Tak ada satu pun kata yang di ucapkan oleh pria itu saat Amanda telah berdiri di sampingnya. Bahkan sampai acara itu mulai.
"Saya, Alfred, membawa Anda, Amanda, untuk menjadi istri saya. Saya berjanji untuk mencintai dan menghormati Anda sejak hari ini, untuk lebih baik, lebih buruk, untuk kaya, untuk miskin, sakit, dan kesehatan semua hari-hari kehidupan kita, sampai kematian memisahkan kita," ucap Alfred.
"Saya, Amanda, membawa Anda, Adam, menjadi suami saya. Saya berjanji untuk mencintai dan menghormati Anda sejak hari ini, untuk lebih baik, lebih buruk, untuk kaya, untuk miskin, sakit, dan kesehatan semua hari-hari kehidupan kita, sampai kematian memisahkan kita," jawab Amanda dan tersenyum kepada Alfred.
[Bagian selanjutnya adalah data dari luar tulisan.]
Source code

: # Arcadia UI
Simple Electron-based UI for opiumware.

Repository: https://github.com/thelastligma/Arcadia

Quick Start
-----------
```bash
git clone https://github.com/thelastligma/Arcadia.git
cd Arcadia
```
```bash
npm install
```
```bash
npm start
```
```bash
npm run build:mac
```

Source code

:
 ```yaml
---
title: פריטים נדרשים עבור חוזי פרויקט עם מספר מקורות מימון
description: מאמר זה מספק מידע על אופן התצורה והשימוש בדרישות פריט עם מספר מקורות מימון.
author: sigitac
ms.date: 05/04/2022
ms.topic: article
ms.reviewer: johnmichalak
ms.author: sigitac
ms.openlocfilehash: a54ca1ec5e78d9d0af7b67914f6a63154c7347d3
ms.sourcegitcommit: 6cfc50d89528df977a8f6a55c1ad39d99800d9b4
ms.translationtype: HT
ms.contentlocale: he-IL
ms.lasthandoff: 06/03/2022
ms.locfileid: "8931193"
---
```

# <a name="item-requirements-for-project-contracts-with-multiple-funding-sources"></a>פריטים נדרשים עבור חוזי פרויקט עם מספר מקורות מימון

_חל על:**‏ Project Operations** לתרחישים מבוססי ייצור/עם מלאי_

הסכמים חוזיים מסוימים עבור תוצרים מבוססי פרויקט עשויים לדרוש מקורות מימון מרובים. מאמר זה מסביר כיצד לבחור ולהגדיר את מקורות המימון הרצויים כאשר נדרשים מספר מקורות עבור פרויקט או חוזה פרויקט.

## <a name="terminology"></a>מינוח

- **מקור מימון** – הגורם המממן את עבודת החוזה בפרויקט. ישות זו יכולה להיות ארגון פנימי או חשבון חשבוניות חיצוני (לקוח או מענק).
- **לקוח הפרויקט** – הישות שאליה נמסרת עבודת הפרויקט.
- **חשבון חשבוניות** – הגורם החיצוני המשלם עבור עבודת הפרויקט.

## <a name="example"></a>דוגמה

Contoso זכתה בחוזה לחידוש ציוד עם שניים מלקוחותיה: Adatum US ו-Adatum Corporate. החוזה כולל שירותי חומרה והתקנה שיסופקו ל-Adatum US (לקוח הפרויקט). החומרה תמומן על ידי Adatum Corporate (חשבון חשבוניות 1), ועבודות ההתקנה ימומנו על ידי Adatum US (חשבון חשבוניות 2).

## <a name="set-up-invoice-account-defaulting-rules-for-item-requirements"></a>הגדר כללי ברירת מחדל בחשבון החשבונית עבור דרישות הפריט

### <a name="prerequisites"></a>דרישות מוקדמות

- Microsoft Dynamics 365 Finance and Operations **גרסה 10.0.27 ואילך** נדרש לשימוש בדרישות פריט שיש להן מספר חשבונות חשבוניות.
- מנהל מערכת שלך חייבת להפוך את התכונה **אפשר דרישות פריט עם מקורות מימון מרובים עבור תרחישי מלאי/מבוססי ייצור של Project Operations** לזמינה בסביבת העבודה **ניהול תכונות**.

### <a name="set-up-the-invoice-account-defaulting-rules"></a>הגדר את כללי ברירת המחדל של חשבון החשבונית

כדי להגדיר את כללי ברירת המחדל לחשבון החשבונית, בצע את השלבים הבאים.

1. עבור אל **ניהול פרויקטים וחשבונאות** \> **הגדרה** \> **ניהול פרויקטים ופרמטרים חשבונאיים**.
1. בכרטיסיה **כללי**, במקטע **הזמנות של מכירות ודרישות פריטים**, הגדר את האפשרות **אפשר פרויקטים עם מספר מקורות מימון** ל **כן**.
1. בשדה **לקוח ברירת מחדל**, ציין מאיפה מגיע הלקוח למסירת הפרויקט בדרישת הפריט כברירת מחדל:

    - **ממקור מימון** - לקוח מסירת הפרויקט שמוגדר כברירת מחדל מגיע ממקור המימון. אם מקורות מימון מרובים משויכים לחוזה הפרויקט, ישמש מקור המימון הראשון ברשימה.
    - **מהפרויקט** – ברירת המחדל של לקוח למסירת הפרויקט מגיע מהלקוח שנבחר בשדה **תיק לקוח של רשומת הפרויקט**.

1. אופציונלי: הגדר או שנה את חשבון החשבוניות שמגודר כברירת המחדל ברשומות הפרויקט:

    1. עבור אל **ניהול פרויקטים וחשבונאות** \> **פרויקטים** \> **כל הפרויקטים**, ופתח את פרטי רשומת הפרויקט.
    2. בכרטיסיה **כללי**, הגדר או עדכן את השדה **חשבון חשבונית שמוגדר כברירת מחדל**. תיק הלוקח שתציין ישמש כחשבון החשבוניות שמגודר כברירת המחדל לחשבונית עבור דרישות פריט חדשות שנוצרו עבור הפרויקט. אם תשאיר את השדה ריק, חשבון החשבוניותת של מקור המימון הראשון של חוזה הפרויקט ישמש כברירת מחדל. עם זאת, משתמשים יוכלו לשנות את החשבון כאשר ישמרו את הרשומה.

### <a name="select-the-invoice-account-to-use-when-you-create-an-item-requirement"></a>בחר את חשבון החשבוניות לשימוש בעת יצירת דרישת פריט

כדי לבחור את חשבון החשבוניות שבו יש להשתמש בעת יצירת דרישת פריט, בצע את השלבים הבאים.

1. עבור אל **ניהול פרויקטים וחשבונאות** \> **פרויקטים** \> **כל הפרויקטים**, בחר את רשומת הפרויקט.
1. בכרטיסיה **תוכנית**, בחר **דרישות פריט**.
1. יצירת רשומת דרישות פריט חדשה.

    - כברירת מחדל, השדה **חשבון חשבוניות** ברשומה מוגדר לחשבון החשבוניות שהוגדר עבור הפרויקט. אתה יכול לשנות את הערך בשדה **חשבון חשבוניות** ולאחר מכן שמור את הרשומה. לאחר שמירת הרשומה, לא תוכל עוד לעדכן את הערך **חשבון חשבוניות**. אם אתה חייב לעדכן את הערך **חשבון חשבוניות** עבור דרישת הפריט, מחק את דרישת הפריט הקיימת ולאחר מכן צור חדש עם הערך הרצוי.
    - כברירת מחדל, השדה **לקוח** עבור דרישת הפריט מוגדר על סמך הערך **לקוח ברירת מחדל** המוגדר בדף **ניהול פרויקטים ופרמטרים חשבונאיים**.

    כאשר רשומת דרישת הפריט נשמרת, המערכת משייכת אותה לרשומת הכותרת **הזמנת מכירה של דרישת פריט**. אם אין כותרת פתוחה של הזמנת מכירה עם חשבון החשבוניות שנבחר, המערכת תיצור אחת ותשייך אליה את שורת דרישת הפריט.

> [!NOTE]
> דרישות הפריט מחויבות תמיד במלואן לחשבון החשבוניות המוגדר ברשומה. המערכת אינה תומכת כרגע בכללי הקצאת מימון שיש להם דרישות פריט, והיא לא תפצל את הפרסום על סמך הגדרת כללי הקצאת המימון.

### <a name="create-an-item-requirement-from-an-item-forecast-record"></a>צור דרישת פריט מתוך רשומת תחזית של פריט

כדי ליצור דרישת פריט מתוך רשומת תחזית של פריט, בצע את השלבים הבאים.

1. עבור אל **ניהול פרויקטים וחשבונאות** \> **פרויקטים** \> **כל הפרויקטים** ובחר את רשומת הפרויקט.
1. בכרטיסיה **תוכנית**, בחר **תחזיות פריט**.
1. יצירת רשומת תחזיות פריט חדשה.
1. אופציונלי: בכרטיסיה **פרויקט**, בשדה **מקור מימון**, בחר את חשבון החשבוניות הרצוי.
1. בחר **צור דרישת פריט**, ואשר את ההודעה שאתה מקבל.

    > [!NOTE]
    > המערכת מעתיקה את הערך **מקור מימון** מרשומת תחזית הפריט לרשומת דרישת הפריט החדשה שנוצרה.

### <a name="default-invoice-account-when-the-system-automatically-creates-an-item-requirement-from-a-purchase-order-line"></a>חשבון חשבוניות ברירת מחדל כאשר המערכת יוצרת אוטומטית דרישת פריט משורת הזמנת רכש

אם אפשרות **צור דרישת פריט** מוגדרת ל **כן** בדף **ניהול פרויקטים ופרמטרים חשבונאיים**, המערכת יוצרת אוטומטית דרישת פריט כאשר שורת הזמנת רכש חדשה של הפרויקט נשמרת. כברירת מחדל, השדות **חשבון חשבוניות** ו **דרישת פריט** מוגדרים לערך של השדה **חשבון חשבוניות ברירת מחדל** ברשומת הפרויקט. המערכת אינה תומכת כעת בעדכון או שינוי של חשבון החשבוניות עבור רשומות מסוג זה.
Tapi, pria itu lantas tak melakukannya. Ah, tak masalah.
"Selamat, kalian akan selalu di berkati oleh Tuhan. Semoga dalam hubungan ini kalian akan merasa saling melengkapi satu sama lain."
Amanda tersenyum mendengarnya. Semoga saja ia akan mendapatkan yang terbaik untuk ke depannya.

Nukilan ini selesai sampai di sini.